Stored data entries
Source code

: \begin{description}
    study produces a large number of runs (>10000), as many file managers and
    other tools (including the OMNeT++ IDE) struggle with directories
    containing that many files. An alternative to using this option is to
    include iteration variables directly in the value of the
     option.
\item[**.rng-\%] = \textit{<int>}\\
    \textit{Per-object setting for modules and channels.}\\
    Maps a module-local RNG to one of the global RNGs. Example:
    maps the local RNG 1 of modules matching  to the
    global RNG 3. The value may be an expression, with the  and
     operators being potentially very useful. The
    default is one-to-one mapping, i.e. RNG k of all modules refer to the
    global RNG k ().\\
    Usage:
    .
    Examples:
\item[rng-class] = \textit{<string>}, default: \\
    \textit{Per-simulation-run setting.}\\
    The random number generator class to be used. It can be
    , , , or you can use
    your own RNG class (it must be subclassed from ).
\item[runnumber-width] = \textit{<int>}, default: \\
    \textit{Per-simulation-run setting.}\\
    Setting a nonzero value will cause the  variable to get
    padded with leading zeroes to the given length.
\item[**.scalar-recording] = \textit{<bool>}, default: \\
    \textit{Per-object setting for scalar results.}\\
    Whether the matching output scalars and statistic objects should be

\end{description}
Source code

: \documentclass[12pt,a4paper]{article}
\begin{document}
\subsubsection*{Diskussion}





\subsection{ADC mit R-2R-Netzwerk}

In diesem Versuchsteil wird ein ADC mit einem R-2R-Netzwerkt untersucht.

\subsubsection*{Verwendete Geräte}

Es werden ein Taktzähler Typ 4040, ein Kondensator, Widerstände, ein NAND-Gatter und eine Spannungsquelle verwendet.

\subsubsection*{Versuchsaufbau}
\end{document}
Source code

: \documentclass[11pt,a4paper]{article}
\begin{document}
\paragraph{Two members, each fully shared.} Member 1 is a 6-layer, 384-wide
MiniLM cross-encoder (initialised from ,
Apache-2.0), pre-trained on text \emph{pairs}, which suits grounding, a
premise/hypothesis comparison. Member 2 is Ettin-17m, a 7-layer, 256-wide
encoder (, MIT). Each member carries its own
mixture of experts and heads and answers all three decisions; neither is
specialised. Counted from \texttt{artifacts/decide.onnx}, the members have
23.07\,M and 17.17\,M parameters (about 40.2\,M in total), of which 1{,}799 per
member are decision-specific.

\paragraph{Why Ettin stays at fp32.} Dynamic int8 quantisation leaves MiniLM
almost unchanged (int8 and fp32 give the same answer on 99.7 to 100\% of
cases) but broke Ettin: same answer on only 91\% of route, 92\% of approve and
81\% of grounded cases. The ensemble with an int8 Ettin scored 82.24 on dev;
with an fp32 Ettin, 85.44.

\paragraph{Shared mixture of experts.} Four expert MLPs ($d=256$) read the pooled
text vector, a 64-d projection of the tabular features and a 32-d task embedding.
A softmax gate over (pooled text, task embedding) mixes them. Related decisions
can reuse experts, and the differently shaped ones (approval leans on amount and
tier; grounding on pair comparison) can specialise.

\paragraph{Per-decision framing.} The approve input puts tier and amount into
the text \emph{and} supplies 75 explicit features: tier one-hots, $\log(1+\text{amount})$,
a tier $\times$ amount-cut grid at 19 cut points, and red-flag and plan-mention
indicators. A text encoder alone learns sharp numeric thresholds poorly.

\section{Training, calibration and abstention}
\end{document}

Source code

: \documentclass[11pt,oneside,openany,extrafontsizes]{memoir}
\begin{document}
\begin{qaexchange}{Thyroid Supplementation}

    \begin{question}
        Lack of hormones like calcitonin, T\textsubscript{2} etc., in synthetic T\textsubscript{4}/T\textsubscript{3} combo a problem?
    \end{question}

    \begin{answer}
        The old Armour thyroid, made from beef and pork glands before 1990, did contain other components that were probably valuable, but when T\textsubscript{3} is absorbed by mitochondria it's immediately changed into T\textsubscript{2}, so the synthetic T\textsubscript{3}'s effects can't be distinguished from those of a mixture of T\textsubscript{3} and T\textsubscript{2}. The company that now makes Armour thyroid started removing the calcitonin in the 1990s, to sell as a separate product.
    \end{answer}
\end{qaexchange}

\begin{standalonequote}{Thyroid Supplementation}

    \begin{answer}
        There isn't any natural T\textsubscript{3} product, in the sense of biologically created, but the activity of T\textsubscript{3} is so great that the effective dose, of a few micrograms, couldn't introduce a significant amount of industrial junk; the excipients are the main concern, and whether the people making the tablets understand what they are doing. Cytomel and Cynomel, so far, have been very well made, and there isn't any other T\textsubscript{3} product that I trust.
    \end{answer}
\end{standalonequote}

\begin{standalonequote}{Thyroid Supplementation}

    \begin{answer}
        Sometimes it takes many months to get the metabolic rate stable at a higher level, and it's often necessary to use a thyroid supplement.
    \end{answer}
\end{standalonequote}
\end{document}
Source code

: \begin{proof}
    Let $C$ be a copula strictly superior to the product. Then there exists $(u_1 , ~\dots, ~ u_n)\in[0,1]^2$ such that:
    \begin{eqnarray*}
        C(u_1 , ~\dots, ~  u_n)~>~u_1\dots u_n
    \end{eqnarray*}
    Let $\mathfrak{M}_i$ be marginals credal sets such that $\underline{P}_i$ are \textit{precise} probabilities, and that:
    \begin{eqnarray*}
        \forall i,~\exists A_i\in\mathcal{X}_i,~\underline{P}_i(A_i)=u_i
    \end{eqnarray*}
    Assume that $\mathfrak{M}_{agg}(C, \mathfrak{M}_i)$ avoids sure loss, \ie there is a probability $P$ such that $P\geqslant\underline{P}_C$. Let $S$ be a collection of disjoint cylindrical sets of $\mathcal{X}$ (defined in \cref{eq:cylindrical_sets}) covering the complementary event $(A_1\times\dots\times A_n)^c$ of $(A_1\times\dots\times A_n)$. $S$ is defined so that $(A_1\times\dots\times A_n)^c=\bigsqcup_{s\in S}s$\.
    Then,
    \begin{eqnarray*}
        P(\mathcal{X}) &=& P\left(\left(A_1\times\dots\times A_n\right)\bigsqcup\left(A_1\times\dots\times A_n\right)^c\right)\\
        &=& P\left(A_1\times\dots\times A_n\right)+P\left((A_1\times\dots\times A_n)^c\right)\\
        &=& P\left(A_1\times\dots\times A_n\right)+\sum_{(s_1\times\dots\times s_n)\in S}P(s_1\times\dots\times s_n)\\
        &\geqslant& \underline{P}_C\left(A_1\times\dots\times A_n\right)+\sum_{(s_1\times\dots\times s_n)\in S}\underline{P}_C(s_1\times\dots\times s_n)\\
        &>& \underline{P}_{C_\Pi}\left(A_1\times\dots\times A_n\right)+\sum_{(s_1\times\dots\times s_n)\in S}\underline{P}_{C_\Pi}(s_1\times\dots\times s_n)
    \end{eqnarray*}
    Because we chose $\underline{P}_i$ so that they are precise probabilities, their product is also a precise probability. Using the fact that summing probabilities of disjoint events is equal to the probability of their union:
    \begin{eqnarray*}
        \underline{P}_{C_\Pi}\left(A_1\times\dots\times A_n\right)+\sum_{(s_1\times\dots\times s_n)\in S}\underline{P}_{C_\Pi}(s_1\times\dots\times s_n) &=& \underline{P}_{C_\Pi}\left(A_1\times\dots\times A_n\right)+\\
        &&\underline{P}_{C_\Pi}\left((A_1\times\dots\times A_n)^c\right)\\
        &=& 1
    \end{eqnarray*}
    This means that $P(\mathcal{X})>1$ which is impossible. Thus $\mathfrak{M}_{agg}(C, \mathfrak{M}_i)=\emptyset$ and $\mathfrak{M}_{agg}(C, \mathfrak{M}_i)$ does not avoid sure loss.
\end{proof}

TASK REQUIREMENTS:
Repeat the records above exactly, from the first line to the last.

EXERCISE ANSWER:
Source code

: \begin{description}
    study produces a large number of runs (>10000), as many file managers and
    other tools (including the OMNeT++ IDE) struggle with directories
    containing that many files. An alternative to using this option is to
    include iteration variables directly in the value of the
     option.
\item[**.rng-\%] = \textit{<int>}\\
    \textit{Per-object setting for modules and channels.}\\
    Maps a module-local RNG to one of the global RNGs. Example:
    maps the local RNG 1 of modules matching  to the
    global RNG 3. The value may be an expression, with the  and
     operators being potentially very useful. The
    default is one-to-one mapping, i.e. RNG k of all modules refer to the
    global RNG k ().\\
    Usage:
    .
    Examples:
\item[rng-class] = \textit{<string>}, default: \\
    \textit{Per-simulation-run setting.}\\
    The random number generator class to be used. It can be
    , , , or you can use
    your own RNG class (it must be subclassed from ).
\item[runnumber-width] = \textit{<int>}, default: \\
    \textit{Per-simulation-run setting.}\\
    Setting a nonzero value will cause the  variable to get
    padded with leading zeroes to the given length.
\item[**.scalar-recording] = \textit{<bool>}, default: \\
    \textit{Per-object setting for scalar results.}\\
    Whether the matching output scalars and statistic objects should be

\end{description}
Source code

: \documentclass[12pt,a4paper]{article}
\begin{document}
\subsubsection*{Diskussion}





\subsection{ADC mit R-2R-Netzwerk}

In diesem Versuchsteil wird ein ADC mit einem R-2R-Netzwerkt untersucht.

\subsubsection*{Verwendete Geräte}

Es werden ein Taktzähler Typ 4040, ein Kondensator, Widerstände, ein NAND-Gatter und eine Spannungsquelle verwendet.

\subsubsection*{Versuchsaufbau}
\end{document}
Source code

: \documentclass[11pt,a4paper]{article}
\begin{document}
\paragraph{Two members, each fully shared.} Member 1 is a 6-layer, 384-wide
MiniLM cross-encoder (initialised from ,
Apache-2.0), pre-trained on text \emph{pairs}, which suits grounding, a
premise/hypothesis comparison. Member 2 is Ettin-17m, a 7-layer, 256-wide
encoder (, MIT). Each member carries its own
mixture of experts and heads and answers all three decisions; neither is
specialised. Counted from \texttt{artifacts/decide.onnx}, the members have
23.07\,M and 17.17\,M parameters (about 40.2\,M in total), of which 1{,}799 per
member are decision-specific.

\paragraph{Why Ettin stays at fp32.} Dynamic int8 quantisation leaves MiniLM
almost unchanged (int8 and fp32 give the same answer on 99.7 to 100\% of
cases) but broke Ettin: same answer on only 91\% of route, 92\% of approve and
81\% of grounded cases. The ensemble with an int8 Ettin scored 82.24 on dev;
with an fp32 Ettin, 85.44.

\paragraph{Shared mixture of experts.} Four expert MLPs ($d=256$) read the pooled
text vector, a 64-d projection of the tabular features and a 32-d task embedding.
A softmax gate over (pooled text, task embedding) mixes them. Related decisions
can reuse experts, and the differently shaped ones (approval leans on amount and
tier; grounding on pair comparison) can specialise.

\paragraph{Per-decision framing.} The approve input puts tier and amount into
the text \emph{and} supplies 75 explicit features: tier one-hots, $\log(1+\text{amount})$,
a tier $\times$ amount-cut grid at 19 cut points, and red-flag and plan-mention
indicators. A text encoder alone learns sharp numeric thresholds poorly.

\section{Training, calibration and abstention}
\end{document}

Source code

: \documentclass[11pt,oneside,openany,extrafontsizes]{memoir}
\begin{document}
\begin{qaexchange}{Thyroid Supplementation}

    \begin{question}
        Lack of hormones like calcitonin, T\textsubscript{2} etc., in synthetic T\textsubscript{4}/T\textsubscript{3} combo a problem?
    \end{question}

    \begin{answer}
        The old Armour thyroid, made from beef and pork glands before 1990, did contain other components that were probably valuable, but when T\textsubscript{3} is absorbed by mitochondria it's immediately changed into T\textsubscript{2}, so the synthetic T\textsubscript{3}'s effects can't be distinguished from those of a mixture of T\textsubscript{3} and T\textsubscript{2}. The company that now makes Armour thyroid started removing the calcitonin in the 1990s, to sell as a separate product.
    \end{answer}
\end{qaexchange}

\begin{standalonequote}{Thyroid Supplementation}

    \begin{answer}
        There isn't any natural T\textsubscript{3} product, in the sense of biologically created, but the activity of T\textsubscript{3} is so great that the effective dose, of a few micrograms, couldn't introduce a significant amount of industrial junk; the excipients are the main concern, and whether the people making the tablets understand what they are doing. Cytomel and Cynomel, so far, have been very well made, and there isn't any other T\textsubscript{3} product that I trust.
    \end{answer}
\end{standalonequote}

\begin{standalonequote}{Thyroid Supplementation}

    \begin{answer}
        Sometimes it takes many months to get the metabolic rate stable at a higher level, and it's often necessary to use a thyroid supplement.
    \end{answer}
\end{standalonequote}
\end{document}
Source code

: \begin{proof}
    Let $C$ be a copula strictly superior to the product. Then there exists $(u_1 , ~\dots, ~ u_n)\in[0,1]^2$ such that:
    \begin{eqnarray*}
        C(u_1 , ~\dots, ~  u_n)~>~u_1\dots u_n
    \end{eqnarray*}
    Let $\mathfrak{M}_i$ be marginals credal sets such that $\underline{P}_i$ are \textit{precise} probabilities, and that:
    \begin{eqnarray*}
        \forall i,~\exists A_i\in\mathcal{X}_i,~\underline{P}_i(A_i)=u_i
    \end{eqnarray*}
    Assume that $\mathfrak{M}_{agg}(C, \mathfrak{M}_i)$ avoids sure loss, \ie there is a probability $P$ such that $P\geqslant\underline{P}_C$. Let $S$ be a collection of disjoint cylindrical sets of $\mathcal{X}$ (defined in \cref{eq:cylindrical_sets}) covering the complementary event $(A_1\times\dots\times A_n)^c$ of $(A_1\times\dots\times A_n)$. $S$ is defined so that $(A_1\times\dots\times A_n)^c=\bigsqcup_{s\in S}s$\.
    Then,
    \begin{eqnarray*}
        P(\mathcal{X}) &=& P\left(\left(A_1\times\dots\times A_n\right)\bigsqcup\left(A_1\times\dots\times A_n\right)^c\right)\\
        &=& P\left(A_1\times\dots\times A_n\right)+P\left((A_1\times\dots\times A_n)^c\right)\\
        &=& P\left(A_1\times\dots\times A_n\right)+\sum_{(s_1\times\dots\times s_n)\in S}P(s_1\times\dots\times s_n)\\
        &\geqslant& \underline{P}_C\left(A_1\times\dots\times A_n\right)+\sum_{(s_1\times\dots\times s_n)\in S}\underline{P}_C(s_1\times\dots\times s_n)\\
        &>& \underline{P}_{C_\Pi}\left(A_1\times\dots\times A_n\right)+\sum_{(s_1\times\dots\times s_n)\in S}\underline{P}_{C_\Pi}(s_1\times\dots\times s_n)
    \end{eqnarray*}
    Because we chose $\underline{P}_i$ so that they are precise probabilities, their product is also a precise probability. Using the fact that summing probabilities of disjoint events is equal to the probability of their union:
    \begin{eqnarray*}
        \underline{P}_{C_\Pi}\left(A_1\times\dots\times A_n\right)+\sum_{(s_1\times\dots\times s_n)\in S}\underline{P}_{C_\Pi}(s_1\times\dots\times s_n) &=& \underline{P}_{C_\Pi}\left(A_1\times\dots\times A_n\right)+\\
        &&\underline{P}_{C_\Pi}\left((A_1\times\dots\times A_n)^c\right)\\
        &=& 1
    \end{eqnarray*}
    This means that $P(\mathcal{X})>1$ which is impossible. Thus $\mathfrak{M}_{agg}(C, \mathfrak{M}_i)=\emptyset$ and $\mathfrak{M}_{agg}(C, \mathfrak{M}_i)$ does not avoid sure loss.
\end{proof}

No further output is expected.